Limitations
Values
Design
Strategy
A few days ago I was in a bookstore looking for a book that I never found. At the end of one set of bookshelves, prominently displayed on a rack of featured books, was The Bottomless Well: The Twilight of Fuel, the Virtue of Waste, and Why We Will Never Run Out of Energy, by Peter W. Huber and Mark P. Mills. An astonishing title in a finite world governed by the 2nd Law of Thermodynamics. Of course we will run out of energy—or, more correctly, the fuel we need to produce energy—but no one now living will see that day. We can burn coal for a thousand years, build nuclear power plants, even extract energy from silicon, according to Huber and Mills. Even if they are right, a thousand years' supply of energy, or ten thousand, is not "endless."
That, at least is what logic and history tell us.
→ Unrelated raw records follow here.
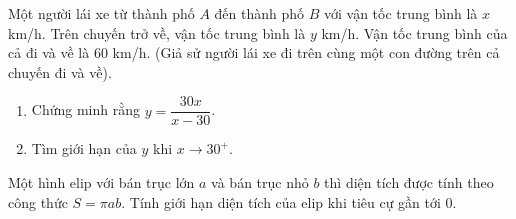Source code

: \begin{vd}%
Một người lái xe từ thành phố $A$ đến thành phố $B$ với vận tốc trung bình  là $x$ km/h. Trên chuyến trở về, vận tốc trung bình là $y$ km/h. Vận tốc trung bình của cả đi và về là $60$ km/h. (Giả sử người lái xe đi trên cùng  một con đường trên cả chuyến đi và về).
\begin{enumerate}
\item Chứng minh rằng $y= \dfrac{30x}{x-30}$.
\item Tìm giới hạn của $y$ khi $x \rightarrow 30^{+}$.
\end{enumerate}
\end{vd}


\begin{vd}%
Một hình elip với bán trục lớn $a$ và bán trục nhỏ $b$ thì diện tích được tính theo công thức $S=\pi ab$. Tính giới hạn diện tích của elip khi tiêu cự gần tới $0$.
\end{vd}

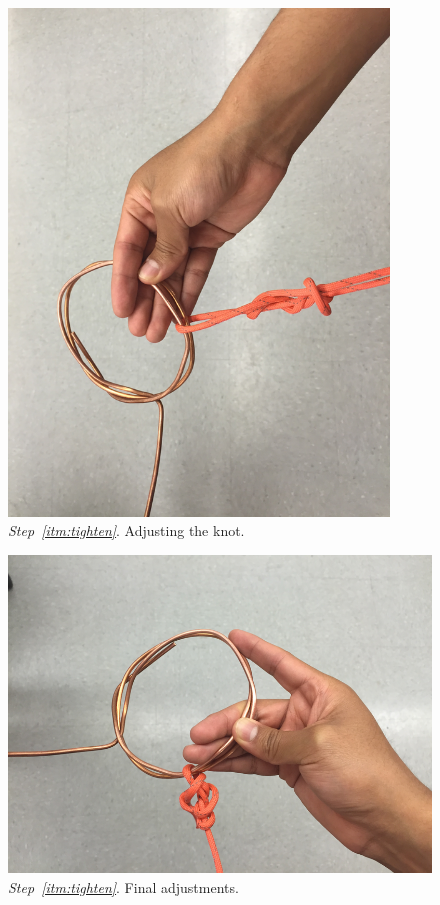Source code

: \documentclass[12pt]{article}
\begin{document}
\begin{enumerate}
\begin{figure}[ht!]
    \centering
    \includegraphics[width=0.9\textwidth]{pic9.png}
    \caption{\textit{Step~\ref{itm:tighten}}. Adjusting the knot.}
    \label{fig:pic9}
 \end{figure}

\begin{figure}[ht!]
    \centering
    \includegraphics[width=1\textwidth]{pic10.png}
    \caption{\textit{Step~\ref{itm:tighten}}. Final adjustments.}
    \label{fig:pic10}
 \end{figure}


\end{enumerate}
\end{document}
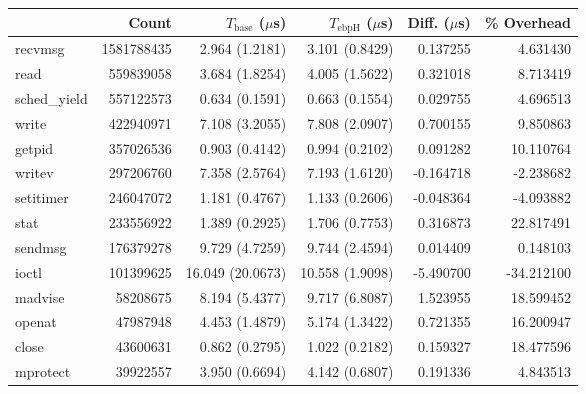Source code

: \begin{tabular}{>{\ttfamily}lrrrrr}
\toprule
\multicolumn{1}{l}{System Call} &       Count & $T_\text{base}$ ($\mu$s) & $T_\text{ebpH}$ ($\mu$s) &  Diff. ($\mu$s) &  \% Overhead \\
\midrule
                        recvmsg &  1581788435 &           2.964 (1.2181) &           3.101 (0.8429) &        0.137255 &     4.631430 \\
                           read &   559839058 &           3.684 (1.8254) &           4.005 (1.5622) &        0.321018 &     8.713419 \\
                   sched\_yield &   557122573 &           0.634 (0.1591) &           0.663 (0.1554) &        0.029755 &     4.696513 \\
                          write &   422940971 &           7.108 (3.2055) &           7.808 (2.0907) &        0.700155 &     9.850863 \\
                         getpid &   357026536 &           0.903 (0.4142) &           0.994 (0.2102) &        0.091282 &    10.110764 \\
                         writev &   297206760 &           7.358 (2.5764) &           7.193 (1.6120) &       -0.164718 &    -2.238682 \\
                      setitimer &   246047072 &           1.181 (0.4767) &           1.133 (0.2606) &       -0.048364 &    -4.093882 \\
                           stat &   233556922 &           1.389 (0.2925) &           1.706 (0.7753) &        0.316873 &    22.817491 \\
                        sendmsg &   176379278 &           9.729 (4.7259) &           9.744 (2.4594) &        0.014409 &     0.148103 \\
                          ioctl &   101399625 &         16.049 (20.0673) &          10.558 (1.9098) &       -5.490700 &   -34.212100 \\
                        madvise &    58208675 &           8.194 (5.4377) &           9.717 (6.8087) &        1.523955 &    18.599452 \\
                         openat &    47987948 &           4.453 (1.4879) &           5.174 (1.3422) &        0.721355 &    16.200947 \\
                          close &    43600631 &           0.862 (0.2795) &           1.022 (0.2182) &        0.159327 &    18.477596 \\
                       mprotect &    39922557 &           3.950 (0.6694) &           4.142 (0.6807) &        0.191336 &     4.843513 \\

\end{tabular}
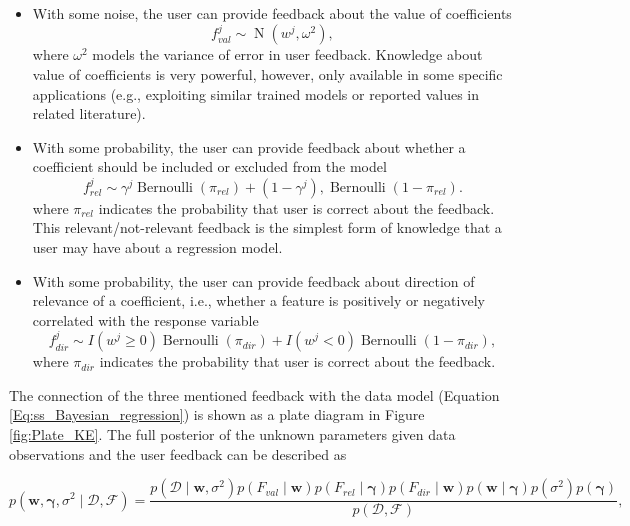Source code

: \documentclass[dissertation,math,vertlayout,pdfa,colorlinks]{aaltoseries}
\newcommand{\bw}{\bm{w}}
\newcommand{\bD}{\mathcal{D}}
\newcommand{\bF}{\mathcal{F}}
\DeclareMathOperator{\bernoullipdf}{Bernoulli}
\DeclareMathOperator{\normalpdf}{N}
\begin{document}
\begin{itemize}
	\item With some noise, the user can provide feedback about the value of coefficients
	\begin{equation}\label{Eq:fb_on_val_coeff}
	f_{val}^{j} \sim \normalpdf(w^j, \omega^2),
	\end{equation}
	\noindent where $\omega^2$ models the variance of error in user feedback. Knowledge about value of coefficients is very powerful, however, only available in some specific applications (e.g., exploiting similar trained models or reported values in related literature). 
	\item With some probability, the user can provide feedback about whether a coefficient should be included or excluded from the model
	\begin{equation}\label{Eq:fb_on_rel_coeff}
	f_{rel}^{j} \sim \gamma^j \bernoullipdf(\pi_{rel}) + (1 - \gamma^j), \bernoullipdf(1 - \pi_{rel}).
	\end{equation}
	\noindent where $\pi_{rel}$ indicates the probability that user is correct about the feedback. This relevant/not-relevant feedback is the simplest form of knowledge that a user may have about a regression model. 
	\item With some probability, the user can provide feedback about direction of relevance of a coefficient, i.e., whether a feature is positively or negatively correlated with the response variable
	\begin{equation}\label{Eq:fb_on_dir_coeff}
	f_{dir}^{j} \sim I(w^j \geq 0) \bernoullipdf(\pi_{dir}) + I(w^j < 0) \bernoullipdf(1 - \pi_{dir}),
	\end{equation}
	\noindent where $\pi_{dir}$ indicates the probability that user is correct about the feedback.
\end{itemize}



The connection of the three mentioned feedback with the data model (Equation \ref{Eq:ss_Bayesian_regression}) is shown as a plate diagram in Figure \ref{fig:Plate_KE}. The full posterior of the unknown parameters given data observations and the user feedback can be described as 

\begin{equation}\label{Eq:Bayes_rule_ss_reg_with_fb}
p(\bw, \bm{\gamma}, \sigma^2 \mid \bD,\bF) = \frac{p(\bD \mid \bw, \sigma^2)p(F_{val} \mid \bw)p(F_{rel} \mid \bm{\gamma})p(F_{dir} \mid \bw)p(\bw \mid \bm{\gamma})p(\sigma^2)p(\bm{\gamma})}{p(\bD,\bF)},
\end{equation} 
\end{document}
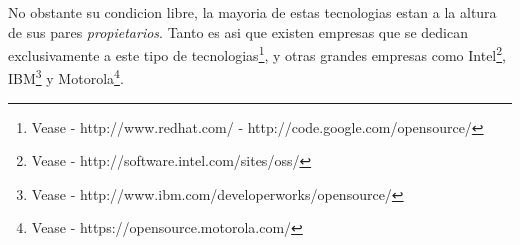 No obstante su condicion libre, la mayoria de estas tecnologias estan a la
altura de sus pares \emph{propietarios}. Tanto es asi que existen empresas que
se dedican exclusivamente a este tipo de tecnologias\footnote{Vease -
http://www.redhat.com/ - http://code.google.com/opensource/}, y otras grandes
empresas como Intel\footnote{Vease - http://software.intel.com/sites/oss/},
IBM\footnote{Vease - http://www.ibm.com/developerworks/opensource/} y
Motorola\footnote{Vease - https://opensource.motorola.com/}. \\










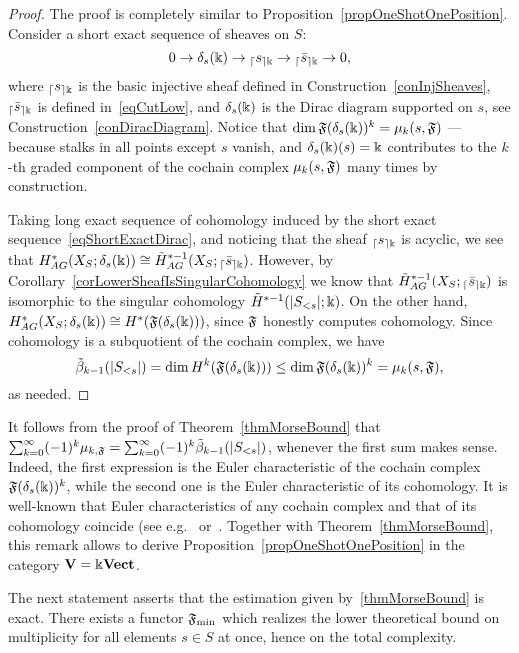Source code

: \begin{proof}
The proof is completely similar to Proposition~\ref{propOneShotOnePosition}. Consider a short exact sequence of sheaves on $S$:
\begin{equation}\label{eqShortExactDirac}
0\to \delta_s(\Bbbk)\to{_{\lceil}s_{\rceil \Bbbk}}\to {_{\lceil}\bar{s}_{\rceil \Bbbk}}\to 0,
\end{equation}
where ${_{\lceil}s_{\rceil \Bbbk}}$ is the basic injective sheaf defined in Construction~\ref{conInjSheaves}, ${_{\lceil}\bar{s}_{\rceil \Bbbk}}$ is defined in~\eqref{eqCutLow}, and $\delta_s(\Bbbk)$ is the Dirac diagram supported on $s$, see Construction~\ref{conDiracDiagram}. Notice that $\dim \mathfrak{F}(\delta_s(\Bbbk))^k=\mu_k(s,\mathfrak{F})$ --- because stalks in all points except $s$ vanish, and $\delta_s(\Bbbk)(s)=\Bbbk$ contributes to the $k$-th graded component of the cochain complex $\mu_k(s,\mathfrak{F})$ many times by construction.

Taking long exact sequence of cohomology induced by the short exact sequence~\eqref{eqShortExactDirac}, and noticing that the sheaf ${_{\lceil}s_{\rceil \Bbbk}}$ is acyclic, we see that $H_{AG}^*(X_S;\delta_s(\Bbbk))\cong \tilde{H}_{AG}^{*-1}(X_S;{_{\lceil}\bar{s}_{\rceil \Bbbk}})$. However, by Corollary~\ref{corLowerSheafIsSingularCohomology} we know that $\tilde{H}_{AG}^{*-1}(X_S;{_{\lceil}\bar{s}_{\rceil \Bbbk}})$ is isomorphic to the singular cohomology $\tilde{H}^{*-1}(|S_{<s}|;\Bbbk)$. On the other hand, $H_{AG}^*(X_S;\delta_s(\Bbbk))\cong H^*(\mathfrak{F}(\delta_s(\Bbbk)))$, since $\mathfrak{F}$ honestly computes cohomology. Since cohomology is a subquotient of the cochain complex, we have
\[
\tilde{\beta}_{k-1}(|S_{<s}|)=\dim H^{k}(\mathfrak{F}(\delta_s(\Bbbk)))\leq \dim \mathfrak{F}(\delta_s(\Bbbk))^k=\mu_k(s,\mathfrak{F}),
\]
as needed.
\end{proof}

\begin{rem}\label{remEulerChar}
It follows from the proof of Theorem~\ref{thmMorseBound} that $\sum_{k=0}^{\infty}(-1)^k\mu_{k,\mathfrak{F}}=\sum_{k=0}^{\infty}(-1)^k\tilde{\beta}_{k-1}(|S_{<s}|)$, whenever the first sum makes sense. Indeed, the first expression is the Euler characteristic of the cochain complex $\mathfrak{F}(\delta_s(\Bbbk))^k$, while the second one is the Euler characteristic of its cohomology. It is well-known that Euler characteristics of any cochain complex and that of its cohomology coincide (see e.g.~\cite[Thm.2.44]{Hatcher} or~\cite[Lm.5.1]{robinson2014topological}. Together with Theorem~\ref{thmMorseBound}, this remark allows to derive Proposition~\ref{propOneShotOnePosition} in the category $\mathbf{V}=\Bbbk\mathbf{Vect}$.
\end{rem}

The next statement asserts that the estimation given by~\ref{thmMorseBound} is exact. There exists a functor $\mathfrak{F}_{\min}$ which realizes the lower theoretical bound on multiplicity for all elements $s\in S$ at once, hence on the total complexity.

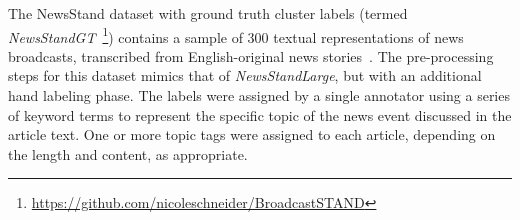 The NewsStand dataset with ground truth cluster labels (termed \emph{NewsStandGT}~\footnote{\url{https://github.com/nicoleschneider/BroadcastSTAND}}) contains a sample of 300 textual representations of news broadcasts, transcribed from English-original news stories~\cite{Zhang2023}.
The pre-processing steps for this dataset mimics that of \emph{NewsStandLarge}, but with an additional hand labeling phase.
The labels were assigned by a single annotator using a series of keyword terms to represent the specific topic of the news event discussed in the article text.
One or more topic tags were assigned to each article, depending on the length and content, as appropriate.

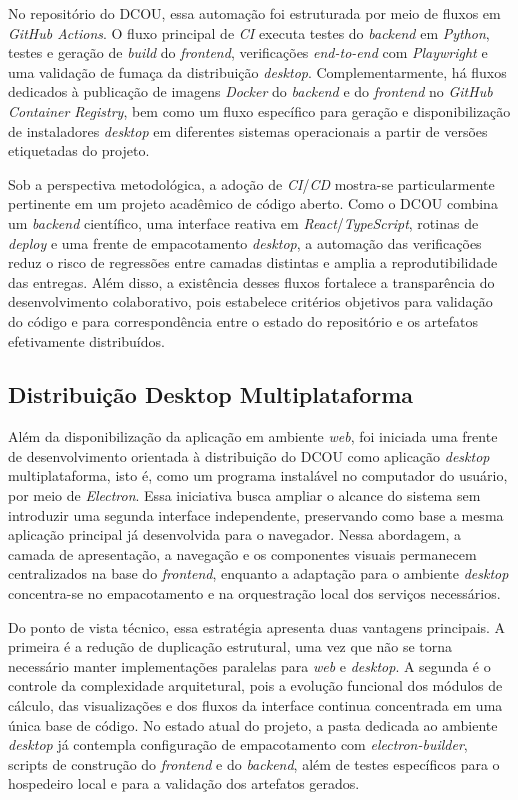 No repositório do DCOU, essa automação foi estruturada por meio de fluxos em \textit{GitHub Actions}. O fluxo principal de \textit{CI} executa testes do \textit{backend} em \textit{Python}, testes e geração de \textit{build} do \textit{frontend}, verificações \textit{end-to-end} com \textit{Playwright} e uma validação de fumaça da distribuição \textit{desktop}. Complementarmente, há fluxos dedicados à publicação de imagens \textit{Docker} do \textit{backend} e do \textit{frontend} no \textit{GitHub Container Registry}, bem como um fluxo específico para geração e disponibilização de instaladores \textit{desktop} em diferentes sistemas operacionais a partir de versões etiquetadas do projeto.

Sob a perspectiva metodológica, a adoção de \textit{CI}/\textit{CD} mostra-se particularmente pertinente em um projeto acadêmico de código aberto. Como o DCOU combina um \textit{backend} científico, uma interface reativa em \textit{React}/\textit{TypeScript}, rotinas de \textit{deploy} e uma frente de empacotamento \textit{desktop}, a automação das verificações reduz o risco de regressões entre camadas distintas e amplia a reprodutibilidade das entregas. Além disso, a existência desses fluxos fortalece a transparência do desenvolvimento colaborativo, pois estabelece critérios objetivos para validação do código e para correspondência entre o estado do repositório e os artefatos efetivamente distribuídos.

\subsection{Distribuição Desktop Multiplataforma}

Além da disponibilização da aplicação em ambiente \textit{web}, foi iniciada uma frente de desenvolvimento orientada à distribuição do DCOU como aplicação \textit{desktop} multiplataforma, isto é, como um programa instalável no computador do usuário, por meio de \textit{Electron}. Essa iniciativa busca ampliar o alcance do sistema sem introduzir uma segunda interface independente, preservando como base a mesma aplicação principal já desenvolvida para o navegador. Nessa abordagem, a camada de apresentação, a navegação e os componentes visuais permanecem centralizados na base do \textit{frontend}, enquanto a adaptação para o ambiente \textit{desktop} concentra-se no empacotamento e na orquestração local dos serviços necessários.

Do ponto de vista técnico, essa estratégia apresenta duas vantagens principais. A primeira é a redução de duplicação estrutural, uma vez que não se torna necessário manter implementações paralelas para \textit{web} e \textit{desktop}. A segunda é o controle da complexidade arquitetural, pois a evolução funcional dos módulos de cálculo, das visualizações e dos fluxos da interface continua concentrada em uma única base de código. No estado atual do projeto, a pasta dedicada ao ambiente \textit{desktop} já contempla configuração de empacotamento com \textit{electron-builder}, scripts de construção do \textit{frontend} e do \textit{backend}, além de testes específicos para o hospedeiro local e para a validação dos artefatos gerados.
A thousand or ten thousand years is a long time in the history of civilization, but it is a minor blip in geological time. It is even a short time in the human story if you count prehistory. Homo sapiens has been here about a quarter of million years; our ancestors, for just over 2 million years before us. Modern use of energy dates back 200-500 years, depending on one's definition of "modern." Suddenly a thousand years does not seem so long, and the well seems less bottomless. Our ancestors, had they used oil and coal or even the silicon that Huber and Mills see as a practical alternative, would have used up their fuel supplies hundreds of thousands of years before we came on the scene.
Our ancestors, of course, did not even discover coal and oil. They evolved into us. And we discovered coal and oil and began burning them, not knowing until recently how badly we were damaging the environment. We could not have known; the science that allowed us to know did not exist when the industrial age began.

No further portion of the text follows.